**Task statement**
Please output exactly the run of lines that starts at the line with "where the notation" and ends at the last line of the records below.

━━━━━ Given information

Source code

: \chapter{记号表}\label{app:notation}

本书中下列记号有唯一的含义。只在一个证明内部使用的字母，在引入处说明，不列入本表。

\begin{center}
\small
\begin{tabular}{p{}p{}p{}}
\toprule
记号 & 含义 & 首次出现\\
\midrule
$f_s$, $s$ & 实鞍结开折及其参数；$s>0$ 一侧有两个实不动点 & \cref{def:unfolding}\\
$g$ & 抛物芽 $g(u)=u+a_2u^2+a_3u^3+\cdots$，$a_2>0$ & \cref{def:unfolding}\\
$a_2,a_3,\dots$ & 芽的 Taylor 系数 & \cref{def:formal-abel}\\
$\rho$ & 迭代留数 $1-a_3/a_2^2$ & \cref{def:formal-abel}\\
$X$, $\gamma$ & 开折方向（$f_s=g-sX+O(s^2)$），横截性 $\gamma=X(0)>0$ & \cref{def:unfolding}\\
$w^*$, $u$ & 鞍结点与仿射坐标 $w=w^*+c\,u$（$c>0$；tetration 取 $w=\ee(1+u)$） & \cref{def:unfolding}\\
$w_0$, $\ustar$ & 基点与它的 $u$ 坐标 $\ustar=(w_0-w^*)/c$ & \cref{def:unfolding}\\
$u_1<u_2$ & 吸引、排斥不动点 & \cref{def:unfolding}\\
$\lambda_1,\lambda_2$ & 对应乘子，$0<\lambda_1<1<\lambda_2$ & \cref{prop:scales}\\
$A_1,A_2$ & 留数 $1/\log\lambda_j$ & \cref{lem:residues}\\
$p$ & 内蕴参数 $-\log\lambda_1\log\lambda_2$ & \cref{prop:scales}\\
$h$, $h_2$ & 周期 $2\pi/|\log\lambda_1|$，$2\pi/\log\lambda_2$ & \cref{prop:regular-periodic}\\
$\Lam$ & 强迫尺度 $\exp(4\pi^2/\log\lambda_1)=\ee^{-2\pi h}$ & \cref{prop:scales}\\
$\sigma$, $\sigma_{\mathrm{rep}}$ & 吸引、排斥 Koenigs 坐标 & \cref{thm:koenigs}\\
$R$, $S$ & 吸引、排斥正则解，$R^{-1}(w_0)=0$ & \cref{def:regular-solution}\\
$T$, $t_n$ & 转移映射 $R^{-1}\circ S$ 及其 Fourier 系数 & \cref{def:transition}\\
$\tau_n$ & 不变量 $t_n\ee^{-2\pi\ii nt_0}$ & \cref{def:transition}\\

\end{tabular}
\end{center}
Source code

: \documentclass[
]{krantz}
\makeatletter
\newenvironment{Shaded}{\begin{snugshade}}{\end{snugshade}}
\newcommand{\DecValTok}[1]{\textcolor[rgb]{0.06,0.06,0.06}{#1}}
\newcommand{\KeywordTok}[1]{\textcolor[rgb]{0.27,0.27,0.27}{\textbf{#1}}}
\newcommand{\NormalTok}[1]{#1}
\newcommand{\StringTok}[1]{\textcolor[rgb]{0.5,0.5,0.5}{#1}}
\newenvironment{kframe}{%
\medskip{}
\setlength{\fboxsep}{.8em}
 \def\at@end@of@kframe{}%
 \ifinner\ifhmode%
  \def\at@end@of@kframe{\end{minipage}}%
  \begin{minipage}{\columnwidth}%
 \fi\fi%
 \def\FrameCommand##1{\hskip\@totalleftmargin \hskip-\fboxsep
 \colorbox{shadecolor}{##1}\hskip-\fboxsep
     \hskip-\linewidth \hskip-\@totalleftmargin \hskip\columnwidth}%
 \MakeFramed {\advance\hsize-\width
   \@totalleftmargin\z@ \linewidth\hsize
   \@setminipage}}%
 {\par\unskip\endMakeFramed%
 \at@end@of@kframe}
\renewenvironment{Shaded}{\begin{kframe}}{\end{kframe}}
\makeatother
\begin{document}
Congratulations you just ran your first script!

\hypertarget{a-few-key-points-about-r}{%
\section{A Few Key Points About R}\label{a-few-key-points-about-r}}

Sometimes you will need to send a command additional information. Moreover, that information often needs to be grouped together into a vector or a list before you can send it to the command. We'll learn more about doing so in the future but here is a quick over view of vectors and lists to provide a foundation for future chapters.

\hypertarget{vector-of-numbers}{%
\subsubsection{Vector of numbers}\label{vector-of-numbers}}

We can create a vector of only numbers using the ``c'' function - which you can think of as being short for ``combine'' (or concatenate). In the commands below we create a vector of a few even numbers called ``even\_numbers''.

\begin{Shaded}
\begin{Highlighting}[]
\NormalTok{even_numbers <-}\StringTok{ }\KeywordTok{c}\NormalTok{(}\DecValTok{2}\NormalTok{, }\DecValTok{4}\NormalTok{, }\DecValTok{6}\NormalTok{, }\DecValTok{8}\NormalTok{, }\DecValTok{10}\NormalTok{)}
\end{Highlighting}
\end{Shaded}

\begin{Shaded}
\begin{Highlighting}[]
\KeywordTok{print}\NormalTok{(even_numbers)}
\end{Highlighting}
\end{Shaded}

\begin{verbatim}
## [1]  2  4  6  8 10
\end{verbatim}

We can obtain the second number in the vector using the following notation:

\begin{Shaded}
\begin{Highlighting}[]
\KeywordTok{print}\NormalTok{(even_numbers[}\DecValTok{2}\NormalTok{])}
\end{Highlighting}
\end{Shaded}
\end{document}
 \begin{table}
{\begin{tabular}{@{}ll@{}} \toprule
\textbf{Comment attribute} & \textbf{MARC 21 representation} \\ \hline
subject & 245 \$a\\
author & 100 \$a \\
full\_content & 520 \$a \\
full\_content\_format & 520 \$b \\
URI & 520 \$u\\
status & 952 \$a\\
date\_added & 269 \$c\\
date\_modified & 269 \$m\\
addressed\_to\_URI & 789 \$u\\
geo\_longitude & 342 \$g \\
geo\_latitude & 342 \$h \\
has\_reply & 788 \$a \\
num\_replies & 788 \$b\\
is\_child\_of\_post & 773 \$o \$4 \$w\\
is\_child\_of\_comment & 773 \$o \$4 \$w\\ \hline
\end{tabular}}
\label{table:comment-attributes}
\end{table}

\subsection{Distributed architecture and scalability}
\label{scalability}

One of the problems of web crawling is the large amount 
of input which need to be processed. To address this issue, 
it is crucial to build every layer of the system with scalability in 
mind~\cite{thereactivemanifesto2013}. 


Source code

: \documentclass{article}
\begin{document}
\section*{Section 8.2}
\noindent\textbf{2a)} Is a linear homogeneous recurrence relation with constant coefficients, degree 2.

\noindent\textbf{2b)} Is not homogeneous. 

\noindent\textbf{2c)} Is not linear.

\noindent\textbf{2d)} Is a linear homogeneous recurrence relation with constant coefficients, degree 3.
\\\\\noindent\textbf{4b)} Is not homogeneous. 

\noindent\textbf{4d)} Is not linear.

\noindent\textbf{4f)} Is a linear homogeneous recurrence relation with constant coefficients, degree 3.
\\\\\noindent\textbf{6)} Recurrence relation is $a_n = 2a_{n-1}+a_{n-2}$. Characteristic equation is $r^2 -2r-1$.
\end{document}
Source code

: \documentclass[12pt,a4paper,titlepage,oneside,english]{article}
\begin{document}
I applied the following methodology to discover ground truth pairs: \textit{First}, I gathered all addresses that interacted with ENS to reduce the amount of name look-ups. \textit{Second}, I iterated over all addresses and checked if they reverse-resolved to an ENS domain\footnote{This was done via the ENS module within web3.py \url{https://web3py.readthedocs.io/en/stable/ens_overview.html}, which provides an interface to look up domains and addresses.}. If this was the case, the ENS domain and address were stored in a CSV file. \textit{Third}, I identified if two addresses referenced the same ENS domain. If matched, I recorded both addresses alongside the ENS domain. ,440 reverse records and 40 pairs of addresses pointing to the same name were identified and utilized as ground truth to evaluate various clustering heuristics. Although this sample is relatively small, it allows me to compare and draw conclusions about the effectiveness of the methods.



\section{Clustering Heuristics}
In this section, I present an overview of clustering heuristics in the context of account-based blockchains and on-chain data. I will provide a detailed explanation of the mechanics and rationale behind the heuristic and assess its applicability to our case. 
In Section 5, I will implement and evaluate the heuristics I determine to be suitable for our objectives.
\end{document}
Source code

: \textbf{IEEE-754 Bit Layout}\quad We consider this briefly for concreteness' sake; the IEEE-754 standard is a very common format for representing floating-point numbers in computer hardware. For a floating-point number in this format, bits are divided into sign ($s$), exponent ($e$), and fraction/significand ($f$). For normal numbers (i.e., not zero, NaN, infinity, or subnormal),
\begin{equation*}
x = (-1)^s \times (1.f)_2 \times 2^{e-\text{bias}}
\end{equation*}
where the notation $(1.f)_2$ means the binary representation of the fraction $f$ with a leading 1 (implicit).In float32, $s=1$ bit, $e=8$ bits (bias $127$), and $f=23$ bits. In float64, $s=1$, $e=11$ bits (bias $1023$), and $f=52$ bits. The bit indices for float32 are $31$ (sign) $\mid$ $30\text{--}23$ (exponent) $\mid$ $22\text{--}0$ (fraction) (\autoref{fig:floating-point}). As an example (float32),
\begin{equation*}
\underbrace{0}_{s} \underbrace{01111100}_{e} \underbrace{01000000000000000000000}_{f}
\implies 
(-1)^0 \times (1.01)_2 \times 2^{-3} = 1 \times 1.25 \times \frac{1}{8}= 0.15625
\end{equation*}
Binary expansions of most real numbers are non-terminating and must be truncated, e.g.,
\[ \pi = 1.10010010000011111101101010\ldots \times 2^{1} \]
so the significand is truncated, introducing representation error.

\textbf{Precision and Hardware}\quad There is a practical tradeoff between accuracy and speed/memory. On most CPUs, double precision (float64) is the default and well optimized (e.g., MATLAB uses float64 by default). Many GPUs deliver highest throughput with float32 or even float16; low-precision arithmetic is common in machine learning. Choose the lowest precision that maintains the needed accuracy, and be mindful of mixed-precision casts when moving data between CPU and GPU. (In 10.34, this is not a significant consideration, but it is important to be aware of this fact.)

━━━━━━━━━━

**Answer for this exercise**
where the notation $(1.f)_2$ means the binary representation of the fraction $f$ with a leading 1 (implicit).In float32, $s=1$ bit, $e=8$ bits (bias $127$), and $f=23$ bits. In float64, $s=1$, $e=11$ bits (bias $1023$), and $f=52$ bits. The bit indices for float32 are $31$ (sign) $\mid$ $30\text{--}23$ (exponent) $\mid$ $22\text{--}0$ (fraction) (\autoref{fig:floating-point}). As an example (float32),
\begin{equation*}
\underbrace{0}_{s} \underbrace{01111100}_{e} \underbrace{01000000000000000000000}_{f}
\implies 
(-1)^0 \times (1.01)_2 \times 2^{-3} = 1 \times 1.25 \times \frac{1}{8}= 0.15625
\end{equation*}
Binary expansions of most real numbers are non-terminating and must be truncated, e.g.,
\[ \pi = 1.10010010000011111101101010\ldots \times 2^{1} \]
so the significand is truncated, introducing representation error.

\textbf{Precision and Hardware}\quad There is a practical tradeoff between accuracy and speed/memory. On most CPUs, double precision (float64) is the default and well optimized (e.g., MATLAB uses float64 by default). Many GPUs deliver highest throughput with float32 or even float16; low-precision arithmetic is common in machine learning. Choose the lowest precision that maintains the needed accuracy, and be mindful of mixed-precision casts when moving data between CPU and GPU. (In 10.34, this is not a significant consideration, but it is important to be aware of this fact.)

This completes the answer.